# Goal
We want only the latest status for every issued loan to predict if it is a risk or not. We want to create a new dataset that has only the important columns and the latest records.

This will drastically reduce our dataset and hopefully we will be able to handle it better.

In [1]:
# loading important libraries

import findspark
findspark.init()
import pyspark as ps
import warnings
from pyspark.sql import SQLContext

In [None]:
try:
    sc = ps.SparkContext('local[*]')
    sqlContext = SQLContext(sc)
    print("Just created a SparkContext")
except ValueError:
    warnings.warn("SparkContext already exists in this scope")

In [2]:
perfsub=spark.read.csv('cmpnydata/perfSubset.csv',header='true',inferSchema='true')

In [None]:
perfsub.createOrReplaceTempView('psub')

In [None]:
x=spark.sql("SELECT loanID,currIntRate,zeroBalCode,zeroBalEffDate,lastPaidInstallmentDate,currActualUPB,loanAge,remainingMonthsToLegalMaturity,adjustedMonthsToMaturity,maturityDate,msa,currLoanDelinquencyStatus,modFlag,lastPaidInstallmentDate,foreclosureDate,dispositionDate,foreclosureCosts,otherForeclosureProceeds,nonInterestBearingUPB,foreclosurePrincipalWriteOffAmt,ROW_NUMBER() OVER(PARTITION BY loanID ORDER BY remainingMonthsToLegalMaturity) AS ranking  FROM psub GROUP BY loanID,currIntRate,zeroBalCode,zeroBalEffDate,lastPaidInstallmentDate,currActualUPB,loanAge,remainingMonthsToLegalMaturity,adjustedMonthsToMaturity,maturityDate,msa,currLoanDelinquencyStatus,modFlag,lastPaidInstallmentDate,foreclosureDate,dispositionDate,foreclosureCosts,otherForeclosureProceeds,nonInterestBearingUPB,foreclosurePrincipalWriteOffAmt")

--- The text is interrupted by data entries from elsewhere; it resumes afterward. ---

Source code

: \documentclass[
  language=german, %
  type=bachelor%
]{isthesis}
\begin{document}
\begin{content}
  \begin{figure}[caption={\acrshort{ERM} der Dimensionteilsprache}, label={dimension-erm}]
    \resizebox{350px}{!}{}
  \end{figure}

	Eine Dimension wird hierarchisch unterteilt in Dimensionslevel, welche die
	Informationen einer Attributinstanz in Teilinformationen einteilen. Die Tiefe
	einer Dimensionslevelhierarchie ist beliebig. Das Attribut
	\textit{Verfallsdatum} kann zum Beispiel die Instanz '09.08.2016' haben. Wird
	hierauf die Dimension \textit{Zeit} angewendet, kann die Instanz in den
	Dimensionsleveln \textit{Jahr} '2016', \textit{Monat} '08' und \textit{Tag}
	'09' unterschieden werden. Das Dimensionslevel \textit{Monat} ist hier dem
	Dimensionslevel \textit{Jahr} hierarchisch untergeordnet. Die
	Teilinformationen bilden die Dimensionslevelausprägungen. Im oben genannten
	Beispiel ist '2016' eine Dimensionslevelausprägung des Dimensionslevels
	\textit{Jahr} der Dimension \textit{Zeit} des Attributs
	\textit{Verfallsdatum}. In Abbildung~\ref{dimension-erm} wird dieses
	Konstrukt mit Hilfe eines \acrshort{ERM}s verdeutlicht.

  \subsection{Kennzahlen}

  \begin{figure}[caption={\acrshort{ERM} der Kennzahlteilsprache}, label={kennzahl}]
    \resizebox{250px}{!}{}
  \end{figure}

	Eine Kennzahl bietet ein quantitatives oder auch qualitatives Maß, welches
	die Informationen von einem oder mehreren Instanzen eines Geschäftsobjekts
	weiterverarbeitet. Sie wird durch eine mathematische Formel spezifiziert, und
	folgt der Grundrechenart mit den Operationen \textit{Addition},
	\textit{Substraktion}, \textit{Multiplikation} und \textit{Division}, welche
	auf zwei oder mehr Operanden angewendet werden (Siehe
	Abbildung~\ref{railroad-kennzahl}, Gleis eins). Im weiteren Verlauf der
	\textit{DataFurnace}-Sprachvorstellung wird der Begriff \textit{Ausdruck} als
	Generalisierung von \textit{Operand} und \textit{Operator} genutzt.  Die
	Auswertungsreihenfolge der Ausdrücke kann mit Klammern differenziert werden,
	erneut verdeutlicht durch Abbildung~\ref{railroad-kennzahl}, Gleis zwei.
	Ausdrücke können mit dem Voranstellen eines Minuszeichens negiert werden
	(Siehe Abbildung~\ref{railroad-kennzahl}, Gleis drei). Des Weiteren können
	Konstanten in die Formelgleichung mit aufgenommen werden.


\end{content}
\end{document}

x.createOrReplaceTempView('df')

df1=sqlContext.sql("SELECT loanID,currIntRate,zeroBalCode,zeroBalEffDate,lastPaidInstallmentDate,currActualUPB,loanAge,remainingMonthsToLegalMaturity,adjustedMonthsToMaturity,maturityDate,msa,currLoanDelinquencyStatus,modFlag,foreclosureDate,dispositionDate,foreclosureCosts,otherForeclosureProceeds,nonInterestBearingUPB,foreclosurePrincipalWriteOffAmt FROM df where ranking=1")

df1.coalesce(1).write.save('/mnt/d/Hack_UTD/cmpnydata/loanperf1.csv',format='csv')

# End!

We have successfully extracted the **LATEST records for every LoanID** since that is the only record we're interested in and we have also taken a subset of available columns based on our study of Glossary.